In this video, the origins of the EU data protection regime are explained. The Police and Criminal Justice Data Protection Directive and General Data Protection Regulation are introduced as two crucial legal instruments. The Directive had to be implemented by the EU Member States before 6 May 2018 and the Regulation became effective on 25 May 2018.

For many years, at the core of the EU data protection regime one could find the 1995 Directive on the protection of individuals with regard to the processing of personal data and on the free movement of such data and the 2008 Council Framework Decision dealing with data protection within the framework of police and judicial cooperation in criminal matters.

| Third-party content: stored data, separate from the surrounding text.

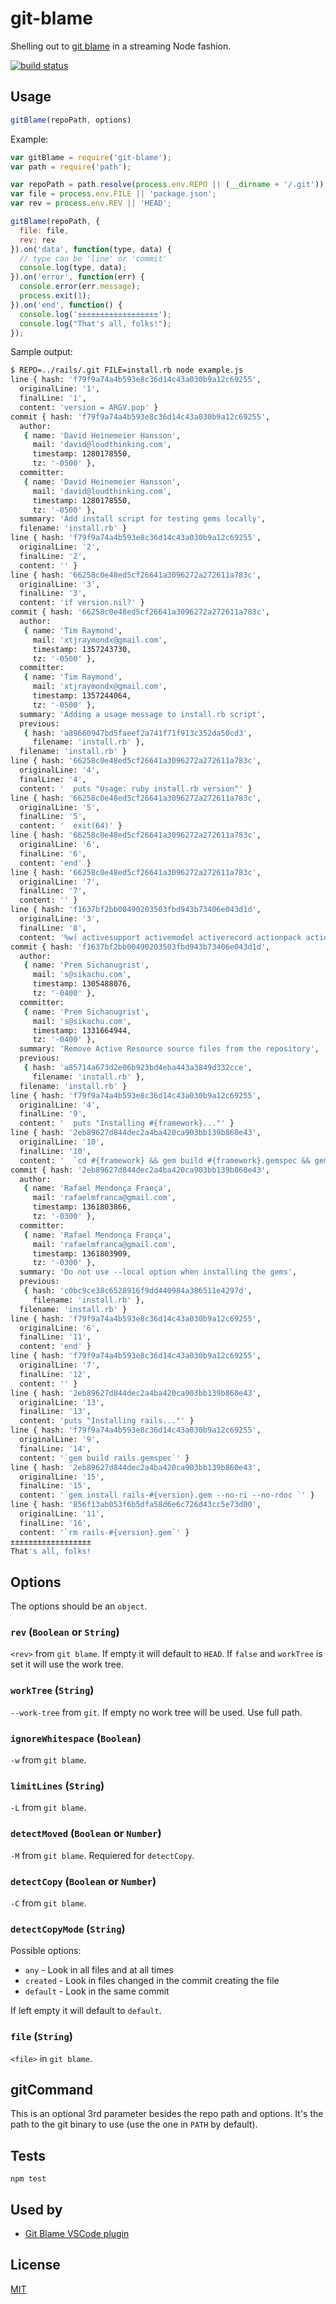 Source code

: # git-blame

Shelling out to [git blame](http://git-scm.com/docs/git-blame) in a streaming Node fashion.

[![build status](https://secure.travis-ci.org/alessioalex/git-blame.png)](http://travis-ci.org/alessioalex/git-blame)

## Usage

```js
gitBlame(repoPath, options)
```

Example:

```js
var gitBlame = require('git-blame');
var path = require('path');

var repoPath = path.resolve(process.env.REPO || (__dirname + '/.git'));
var file = process.env.FILE || 'package.json';
var rev = process.env.REV || 'HEAD';

gitBlame(repoPath, {
  file: file,
  rev: rev
}).on('data', function(type, data) {
  // type can be 'line' or 'commit'
  console.log(type, data);
}).on('error', function(err) {
  console.error(err.message);
  process.exit(1);
}).on('end', function() {
  console.log('±±±±±±±±±±±±±±±±±±');
  console.log("That's all, folks!");
});
```

Sample output:

```bash
$ REPO=../rails/.git FILE=install.rb node example.js
line { hash: 'f79f9a74a4b593e8c36d14c43a030b9a12c69255',
  originalLine: '1',
  finalLine: '1',
  content: 'version = ARGV.pop' }
commit { hash: 'f79f9a74a4b593e8c36d14c43a030b9a12c69255',
  author:
   { name: 'David Heinemeier Hansson',
     mail: 'david@loudthinking.com',
     timestamp: 1280178550,
     tz: '-0500' },
  committer:
   { name: 'David Heinemeier Hansson',
     mail: 'david@loudthinking.com',
     timestamp: 1280178550,
     tz: '-0500' },
  summary: 'Add install script for testing gems locally',
  filename: 'install.rb' }
line { hash: 'f79f9a74a4b593e8c36d14c43a030b9a12c69255',
  originalLine: '2',
  finalLine: '2',
  content: '' }
line { hash: '66258c0e48ed5cf26641a3096272a272611a783c',
  originalLine: '3',
  finalLine: '3',
  content: 'if version.nil?' }
commit { hash: '66258c0e48ed5cf26641a3096272a272611a783c',
  author:
   { name: 'Tim Raymond',
     mail: 'xtjraymondx@gmail.com',
     timestamp: 1357243730,
     tz: '-0500' },
  committer:
   { name: 'Tim Raymond',
     mail: 'xtjraymondx@gmail.com',
     timestamp: 1357244064,
     tz: '-0500' },
  summary: 'Adding a usage message to install.rb script',
  previous:
   { hash: 'a89660947bd5faeef2a741f71f913c352da50cd3',
     filename: 'install.rb' },
  filename: 'install.rb' }
line { hash: '66258c0e48ed5cf26641a3096272a272611a783c',
  originalLine: '4',
  finalLine: '4',
  content: '  puts "Usage: ruby install.rb version"' }
line { hash: '66258c0e48ed5cf26641a3096272a272611a783c',
  originalLine: '5',
  finalLine: '5',
  content: '  exit(64)' }
line { hash: '66258c0e48ed5cf26641a3096272a272611a783c',
  originalLine: '6',
  finalLine: '6',
  content: 'end' }
line { hash: '66258c0e48ed5cf26641a3096272a272611a783c',
  originalLine: '7',
  finalLine: '7',
  content: '' }
line { hash: 'f1637bf2bb00490203503fbd943b73406e043d1d',
  originalLine: '3',
  finalLine: '8',
  content: '%w( activesupport activemodel activerecord actionpack actionmailer railties ).each do |framework|' }
commit { hash: 'f1637bf2bb00490203503fbd943b73406e043d1d',
  author:
   { name: 'Prem Sichanugrist',
     mail: 's@sikachu.com',
     timestamp: 1305488076,
     tz: '-0400' },
  committer:
   { name: 'Prem Sichanugrist',
     mail: 's@sikachu.com',
     timestamp: 1331664944,
     tz: '-0400' },
  summary: 'Remove Active Resource source files from the repository',
  previous:
   { hash: 'a85714a673d2e06b923bd4eba443a3849d332cce',
     filename: 'install.rb' },
  filename: 'install.rb' }
line { hash: 'f79f9a74a4b593e8c36d14c43a030b9a12c69255',
  originalLine: '4',
  finalLine: '9',
  content: '  puts "Installing #{framework}..."' }
line { hash: '2eb89627d844dec2a4ba420ca903bb139b860e43',
  originalLine: '10',
  finalLine: '10',
  content: '  `cd #{framework} && gem build #{framework}.gemspec && gem install #{framework}-#{version}.gem --no-ri --no-rdoc && rm #{framework}-#{version}.gem`' }
commit { hash: '2eb89627d844dec2a4ba420ca903bb139b860e43',
  author:
   { name: 'Rafael Mendonça França',
     mail: 'rafaelmfranca@gmail.com',
     timestamp: 1361803866,
     tz: '-0300' },
  committer:
   { name: 'Rafael Mendonça França',
     mail: 'rafaelmfranca@gmail.com',
     timestamp: 1361803909,
     tz: '-0300' },
  summary: 'Do not use --local option when installing the gems',
  previous:
   { hash: 'c0bc9ce38c6528916f9dd440984a386511e4297d',
     filename: 'install.rb' },
  filename: 'install.rb' }
line { hash: 'f79f9a74a4b593e8c36d14c43a030b9a12c69255',
  originalLine: '6',
  finalLine: '11',
  content: 'end' }
line { hash: 'f79f9a74a4b593e8c36d14c43a030b9a12c69255',
  originalLine: '7',
  finalLine: '12',
  content: '' }
line { hash: '2eb89627d844dec2a4ba420ca903bb139b860e43',
  originalLine: '13',
  finalLine: '13',
  content: 'puts "Installing rails..."' }
line { hash: 'f79f9a74a4b593e8c36d14c43a030b9a12c69255',
  originalLine: '9',
  finalLine: '14',
  content: '`gem build rails.gemspec`' }
line { hash: '2eb89627d844dec2a4ba420ca903bb139b860e43',
  originalLine: '15',
  finalLine: '15',
  content: '`gem install rails-#{version}.gem --no-ri --no-rdoc `' }
line { hash: '856f13ab053f6b5dfa58d6e6c726d43cc5e73d00',
  originalLine: '11',
  finalLine: '16',
  content: '`rm rails-#{version}.gem`' }
±±±±±±±±±±±±±±±±±±
That's all, folks!
```

## Options

The options should be an `object`.

### `rev` (`Boolean` or `String`)
`<rev>` from `git blame`. If empty it will default to `HEAD`. If `false` and `workTree` is set it will use the work tree.

### `workTree` (`String`)
`--work-tree` from `git`. If empty no work tree will be used. Use full path.

### `ignoreWhitespace` (`Boolean`)
`-w` from `git blame`.

### `limitLines` (`String`)
`-L` from `git blame`.

### `detectMoved` (`Boolean` or `Number`)
`-M` from `git blame`. Requiered for `detectCopy`.

### `detectCopy` (`Boolean` or `Number`)
`-C` from `git blame`.

### `detectCopyMode` (`String`)
Possible options:
* `any` - Look in all files and at all times
* `created` - Look in files changed in the commit creating the file
* `default` - Look in the same commit

If left empty it will default to `default`.

### `file` (`String`)
`<file>` in `git blame`.

## gitCommand

This is an optional 3rd parameter besides the repo path and options.
It's the path to the git binary to use (use the one in `PATH` by default).

## Tests

```
npm test
```

## Used by

- [Git Blame VSCode plugin](https://marketplace.visualstudio.com/items?itemName=waderyan.gitblame)

## License

[MIT](http://alessioalex.mit-license.org/)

A few years ago, the European Commission started making changes to this regime. In 2012, it introduced the data protection reform package. The first proposal of the reform package included the new Police and Criminal Justice Data Protection Directive replacing the Council Framework Decision from 2008. It concerns the protection of individuals with regard to the processing of personal data by competent authorities for the purposes of prevention, investigation, detection or prosecution of criminal offences or the execution of criminal penalties, and the free movement of such data.

The second proposal was the General Data Protection Regulation or the GDPR replacing the Directive from 1995 that dealt the protection of individuals with regard to the processing of personal data and on the free movement of such data.

Essentially, the GDPR replaces local data protection laws of EU Member States and, from May 2018, is applicable to the processing of personal data by various actors established within or outside the EU. These include businesses, local governments, supermarkets and any other organisations that process personal data. It might also apply to you, so don’t wait and act now!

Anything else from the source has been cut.